What the task asks –
Leaving out all pictures, transcribe the lines below exactly, from the first through the line containing "[[Ephesians 5| <-- Ephesians".

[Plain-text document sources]
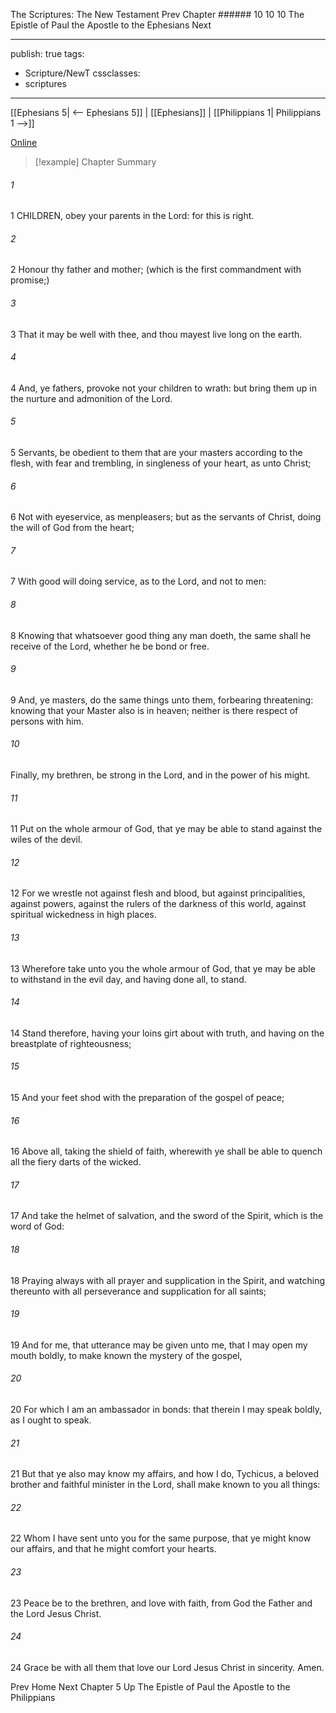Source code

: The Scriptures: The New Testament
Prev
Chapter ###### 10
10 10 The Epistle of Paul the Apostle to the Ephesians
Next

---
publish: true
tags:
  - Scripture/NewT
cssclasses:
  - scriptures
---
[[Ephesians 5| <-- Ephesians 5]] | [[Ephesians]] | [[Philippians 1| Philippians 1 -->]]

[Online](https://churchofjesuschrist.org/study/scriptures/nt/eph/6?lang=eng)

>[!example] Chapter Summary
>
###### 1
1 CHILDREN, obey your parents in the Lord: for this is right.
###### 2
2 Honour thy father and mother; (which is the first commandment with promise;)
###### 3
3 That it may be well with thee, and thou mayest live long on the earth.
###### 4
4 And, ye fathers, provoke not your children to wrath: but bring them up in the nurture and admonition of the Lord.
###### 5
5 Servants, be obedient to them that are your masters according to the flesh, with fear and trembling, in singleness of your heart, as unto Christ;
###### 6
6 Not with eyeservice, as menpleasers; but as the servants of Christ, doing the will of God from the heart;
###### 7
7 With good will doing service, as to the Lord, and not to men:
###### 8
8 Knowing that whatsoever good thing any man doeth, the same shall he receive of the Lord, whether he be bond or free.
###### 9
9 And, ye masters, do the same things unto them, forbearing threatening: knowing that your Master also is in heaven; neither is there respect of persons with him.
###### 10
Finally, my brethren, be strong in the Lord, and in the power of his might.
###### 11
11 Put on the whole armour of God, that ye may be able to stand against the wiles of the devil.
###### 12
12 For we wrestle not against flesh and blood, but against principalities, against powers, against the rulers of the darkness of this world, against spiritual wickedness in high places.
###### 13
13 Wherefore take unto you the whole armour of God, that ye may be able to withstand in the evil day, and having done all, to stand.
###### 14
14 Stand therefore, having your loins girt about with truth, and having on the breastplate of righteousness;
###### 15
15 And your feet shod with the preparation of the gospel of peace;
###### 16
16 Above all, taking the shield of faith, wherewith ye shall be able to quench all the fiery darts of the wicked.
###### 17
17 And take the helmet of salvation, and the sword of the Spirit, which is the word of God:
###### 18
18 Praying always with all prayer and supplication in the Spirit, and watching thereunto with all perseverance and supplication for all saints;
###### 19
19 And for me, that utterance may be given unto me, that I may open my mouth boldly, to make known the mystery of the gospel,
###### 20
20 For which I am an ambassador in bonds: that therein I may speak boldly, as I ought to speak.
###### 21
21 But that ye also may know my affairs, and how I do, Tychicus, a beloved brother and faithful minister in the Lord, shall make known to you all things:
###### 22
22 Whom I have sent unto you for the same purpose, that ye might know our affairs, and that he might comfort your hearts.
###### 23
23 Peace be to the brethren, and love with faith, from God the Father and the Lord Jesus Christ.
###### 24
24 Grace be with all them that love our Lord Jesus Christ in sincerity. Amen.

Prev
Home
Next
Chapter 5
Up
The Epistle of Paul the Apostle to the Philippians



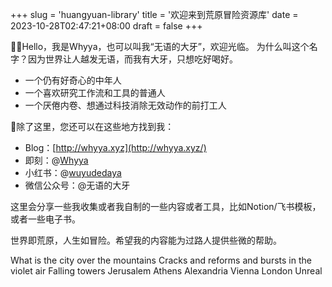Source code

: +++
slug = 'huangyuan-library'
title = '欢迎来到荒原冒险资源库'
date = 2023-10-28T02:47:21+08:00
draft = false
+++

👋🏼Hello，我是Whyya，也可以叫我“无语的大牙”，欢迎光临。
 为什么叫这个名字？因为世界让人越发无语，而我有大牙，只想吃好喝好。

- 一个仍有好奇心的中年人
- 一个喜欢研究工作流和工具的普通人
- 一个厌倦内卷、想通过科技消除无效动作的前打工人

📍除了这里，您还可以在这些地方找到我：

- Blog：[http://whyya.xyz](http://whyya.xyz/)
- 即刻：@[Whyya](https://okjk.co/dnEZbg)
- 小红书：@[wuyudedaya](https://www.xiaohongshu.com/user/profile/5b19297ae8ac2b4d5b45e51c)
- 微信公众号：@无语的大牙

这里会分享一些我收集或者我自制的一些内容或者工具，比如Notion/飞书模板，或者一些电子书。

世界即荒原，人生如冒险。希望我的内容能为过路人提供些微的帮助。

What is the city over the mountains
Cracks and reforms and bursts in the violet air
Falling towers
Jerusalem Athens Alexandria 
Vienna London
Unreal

Response area –
Source code

: The Scriptures: The New Testament
Prev
Chapter ###### 10
10 10 The Epistle of Paul the Apostle to the Ephesians
Next

---
publish: true
tags:
  - Scripture/NewT
cssclasses:
  - scriptures
---
[[Ephesians 5| <-- Ephesians 5]] | [[Ephesians]] | [[Philippians 1| Philippians 1 -->]]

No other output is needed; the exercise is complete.